*** Opening of The records ***
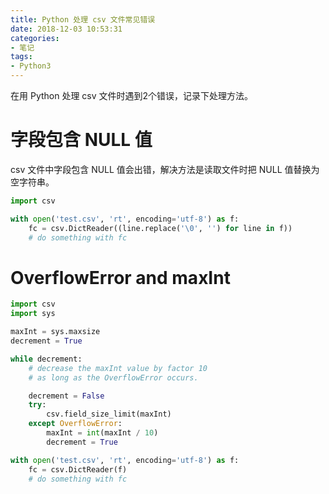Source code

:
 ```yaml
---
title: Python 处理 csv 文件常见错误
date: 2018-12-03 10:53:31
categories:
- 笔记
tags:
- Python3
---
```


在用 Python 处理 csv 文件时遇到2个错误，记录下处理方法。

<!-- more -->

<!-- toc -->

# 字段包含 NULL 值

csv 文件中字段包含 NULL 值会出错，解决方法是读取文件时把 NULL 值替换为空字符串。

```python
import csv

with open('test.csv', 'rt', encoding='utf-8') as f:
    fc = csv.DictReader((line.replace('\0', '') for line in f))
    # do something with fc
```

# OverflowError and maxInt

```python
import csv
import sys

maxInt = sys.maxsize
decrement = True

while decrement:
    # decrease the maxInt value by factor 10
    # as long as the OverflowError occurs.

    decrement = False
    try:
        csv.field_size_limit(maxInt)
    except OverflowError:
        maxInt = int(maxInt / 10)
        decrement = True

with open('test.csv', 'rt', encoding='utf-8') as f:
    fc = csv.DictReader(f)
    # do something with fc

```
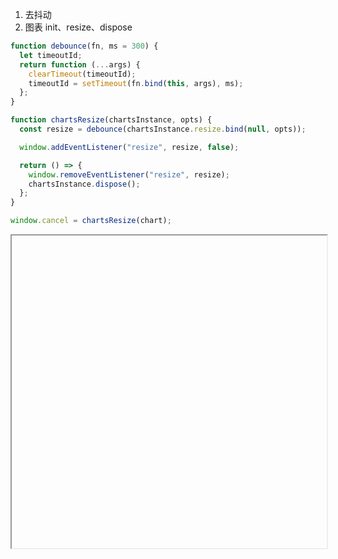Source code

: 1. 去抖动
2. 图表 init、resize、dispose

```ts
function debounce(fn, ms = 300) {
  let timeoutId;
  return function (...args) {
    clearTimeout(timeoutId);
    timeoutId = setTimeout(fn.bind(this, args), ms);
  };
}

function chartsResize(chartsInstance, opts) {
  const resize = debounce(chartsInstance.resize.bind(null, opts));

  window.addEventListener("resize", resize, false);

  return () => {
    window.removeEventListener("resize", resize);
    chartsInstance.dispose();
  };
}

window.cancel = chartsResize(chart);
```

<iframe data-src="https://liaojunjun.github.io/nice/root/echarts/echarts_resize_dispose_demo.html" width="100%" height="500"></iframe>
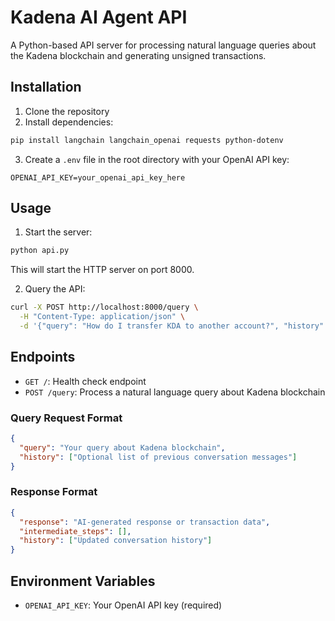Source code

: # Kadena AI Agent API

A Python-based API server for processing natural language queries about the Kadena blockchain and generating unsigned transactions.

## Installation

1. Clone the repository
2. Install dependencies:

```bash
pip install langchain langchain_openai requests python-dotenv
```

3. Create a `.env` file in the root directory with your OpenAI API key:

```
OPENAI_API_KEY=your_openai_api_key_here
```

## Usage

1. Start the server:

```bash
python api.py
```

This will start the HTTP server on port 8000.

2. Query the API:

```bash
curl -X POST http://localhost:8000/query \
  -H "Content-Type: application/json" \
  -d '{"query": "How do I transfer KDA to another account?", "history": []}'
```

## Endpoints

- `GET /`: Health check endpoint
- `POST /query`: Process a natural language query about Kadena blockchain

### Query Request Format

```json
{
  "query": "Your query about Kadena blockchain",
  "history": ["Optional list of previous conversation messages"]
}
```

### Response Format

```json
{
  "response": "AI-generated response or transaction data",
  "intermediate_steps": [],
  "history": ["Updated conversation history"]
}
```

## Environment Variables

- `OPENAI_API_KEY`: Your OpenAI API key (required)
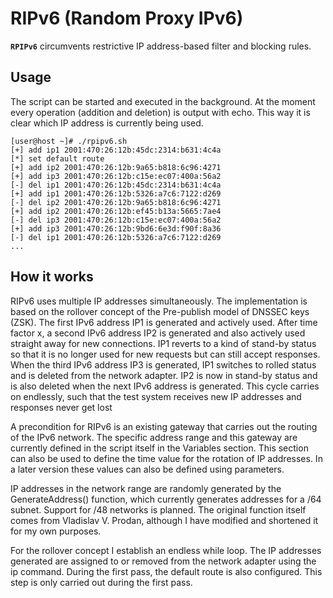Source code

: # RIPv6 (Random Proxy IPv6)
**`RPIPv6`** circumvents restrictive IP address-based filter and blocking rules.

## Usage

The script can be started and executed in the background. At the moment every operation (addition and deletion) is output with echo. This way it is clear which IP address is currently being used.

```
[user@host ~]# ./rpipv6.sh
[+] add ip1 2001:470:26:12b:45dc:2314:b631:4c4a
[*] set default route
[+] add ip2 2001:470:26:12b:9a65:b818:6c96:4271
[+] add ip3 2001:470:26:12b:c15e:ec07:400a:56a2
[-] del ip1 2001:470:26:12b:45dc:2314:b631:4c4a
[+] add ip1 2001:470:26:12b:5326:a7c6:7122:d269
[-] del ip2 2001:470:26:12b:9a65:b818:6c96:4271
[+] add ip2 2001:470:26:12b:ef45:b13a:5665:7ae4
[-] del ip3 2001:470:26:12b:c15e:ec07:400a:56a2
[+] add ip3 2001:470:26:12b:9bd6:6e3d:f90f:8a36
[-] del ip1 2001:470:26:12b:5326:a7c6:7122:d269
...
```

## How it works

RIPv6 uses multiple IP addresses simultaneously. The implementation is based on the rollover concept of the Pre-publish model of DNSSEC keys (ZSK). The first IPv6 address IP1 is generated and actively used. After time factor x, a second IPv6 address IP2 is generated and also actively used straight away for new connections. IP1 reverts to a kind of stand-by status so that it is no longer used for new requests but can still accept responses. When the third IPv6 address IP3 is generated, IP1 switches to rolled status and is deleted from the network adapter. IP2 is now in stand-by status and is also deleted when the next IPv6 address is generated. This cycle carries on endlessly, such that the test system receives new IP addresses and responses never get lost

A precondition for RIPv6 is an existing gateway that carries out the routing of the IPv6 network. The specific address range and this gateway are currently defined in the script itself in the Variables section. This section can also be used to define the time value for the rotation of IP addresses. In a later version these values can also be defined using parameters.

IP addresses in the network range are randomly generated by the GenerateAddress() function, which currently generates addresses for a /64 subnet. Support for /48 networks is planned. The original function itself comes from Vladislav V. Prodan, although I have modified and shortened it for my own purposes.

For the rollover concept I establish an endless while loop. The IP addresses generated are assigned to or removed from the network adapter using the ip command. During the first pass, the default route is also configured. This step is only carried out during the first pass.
*** Close of The records ***
Required action | Give all the records again, exactly, without images.

Exercise output |
Source code

:
 ```yaml
---
title: Python 处理 csv 文件常见错误
date: 2018-12-03 10:53:31
categories:
- 笔记
tags:
- Python3
---
```


在用 Python 处理 csv 文件时遇到2个错误，记录下处理方法。

<!-- more -->

<!-- toc -->

# 字段包含 NULL 值

csv 文件中字段包含 NULL 值会出错，解决方法是读取文件时把 NULL 值替换为空字符串。

```python
import csv

with open('test.csv', 'rt', encoding='utf-8') as f:
    fc = csv.DictReader((line.replace('\0', '') for line in f))
    # do something with fc
```

# OverflowError and maxInt

```python
import csv
import sys

maxInt = sys.maxsize
decrement = True

while decrement:
    # decrease the maxInt value by factor 10
    # as long as the OverflowError occurs.

    decrement = False
    try:
        csv.field_size_limit(maxInt)
    except OverflowError:
        maxInt = int(maxInt / 10)
        decrement = True

with open('test.csv', 'rt', encoding='utf-8') as f:
    fc = csv.DictReader(f)
    # do something with fc

```
Source code

: 1. 去抖动
2. 图表 init、resize、dispose

```ts
function debounce(fn, ms = 300) {
  let timeoutId;
  return function (...args) {
    clearTimeout(timeoutId);
    timeoutId = setTimeout(fn.bind(this, args), ms);
  };
}

function chartsResize(chartsInstance, opts) {
  const resize = debounce(chartsInstance.resize.bind(null, opts));

  window.addEventListener("resize", resize, false);

  return () => {
    window.removeEventListener("resize", resize);
    chartsInstance.dispose();
  };
}

window.cancel = chartsResize(chart);
```

<iframe data-src="https://liaojunjun.github.io/nice/root/echarts/echarts_resize_dispose_demo.html" width="100%" height="500"></iframe>
Source code

: # Kadena AI Agent API

A Python-based API server for processing natural language queries about the Kadena blockchain and generating unsigned transactions.

## Installation

1. Clone the repository
2. Install dependencies:

```bash
pip install langchain langchain_openai requests python-dotenv
```

3. Create a `.env` file in the root directory with your OpenAI API key:

```
OPENAI_API_KEY=your_openai_api_key_here
```

## Usage

1. Start the server:

```bash
python api.py
```

This will start the HTTP server on port 8000.

2. Query the API:

```bash
curl -X POST http://localhost:8000/query \
  -H "Content-Type: application/json" \
  -d '{"query": "How do I transfer KDA to another account?", "history": []}'
```

## Endpoints

- `GET /`: Health check endpoint
- `POST /query`: Process a natural language query about Kadena blockchain

### Query Request Format

```json
{
  "query": "Your query about Kadena blockchain",
  "history": ["Optional list of previous conversation messages"]
}
```

### Response Format

```json
{
  "response": "AI-generated response or transaction data",
  "intermediate_steps": [],
  "history": ["Updated conversation history"]
}
```

## Environment Variables

- `OPENAI_API_KEY`: Your OpenAI API key (required)
Source code

: # RIPv6 (Random Proxy IPv6)
**`RPIPv6`** circumvents restrictive IP address-based filter and blocking rules.

## Usage

The script can be started and executed in the background. At the moment every operation (addition and deletion) is output with echo. This way it is clear which IP address is currently being used.

```
[user@host ~]# ./rpipv6.sh
[+] add ip1 2001:470:26:12b:45dc:2314:b631:4c4a
[*] set default route
[+] add ip2 2001:470:26:12b:9a65:b818:6c96:4271
[+] add ip3 2001:470:26:12b:c15e:ec07:400a:56a2
[-] del ip1 2001:470:26:12b:45dc:2314:b631:4c4a
[+] add ip1 2001:470:26:12b:5326:a7c6:7122:d269
[-] del ip2 2001:470:26:12b:9a65:b818:6c96:4271
[+] add ip2 2001:470:26:12b:ef45:b13a:5665:7ae4
[-] del ip3 2001:470:26:12b:c15e:ec07:400a:56a2
[+] add ip3 2001:470:26:12b:9bd6:6e3d:f90f:8a36
[-] del ip1 2001:470:26:12b:5326:a7c6:7122:d269
...
```

## How it works

RIPv6 uses multiple IP addresses simultaneously. The implementation is based on the rollover concept of the Pre-publish model of DNSSEC keys (ZSK). The first IPv6 address IP1 is generated and actively used. After time factor x, a second IPv6 address IP2 is generated and also actively used straight away for new connections. IP1 reverts to a kind of stand-by status so that it is no longer used for new requests but can still accept responses. When the third IPv6 address IP3 is generated, IP1 switches to rolled status and is deleted from the network adapter. IP2 is now in stand-by status and is also deleted when the next IPv6 address is generated. This cycle carries on endlessly, such that the test system receives new IP addresses and responses never get lost

A precondition for RIPv6 is an existing gateway that carries out the routing of the IPv6 network. The specific address range and this gateway are currently defined in the script itself in the Variables section. This section can also be used to define the time value for the rotation of IP addresses. In a later version these values can also be defined using parameters.

IP addresses in the network range are randomly generated by the GenerateAddress() function, which currently generates addresses for a /64 subnet. Support for /48 networks is planned. The original function itself comes from Vladislav V. Prodan, although I have modified and shortened it for my own purposes.

For the rollover concept I establish an endless while loop. The IP addresses generated are assigned to or removed from the network adapter using the ip command. During the first pass, the default route is also configured. This step is only carried out during the first pass.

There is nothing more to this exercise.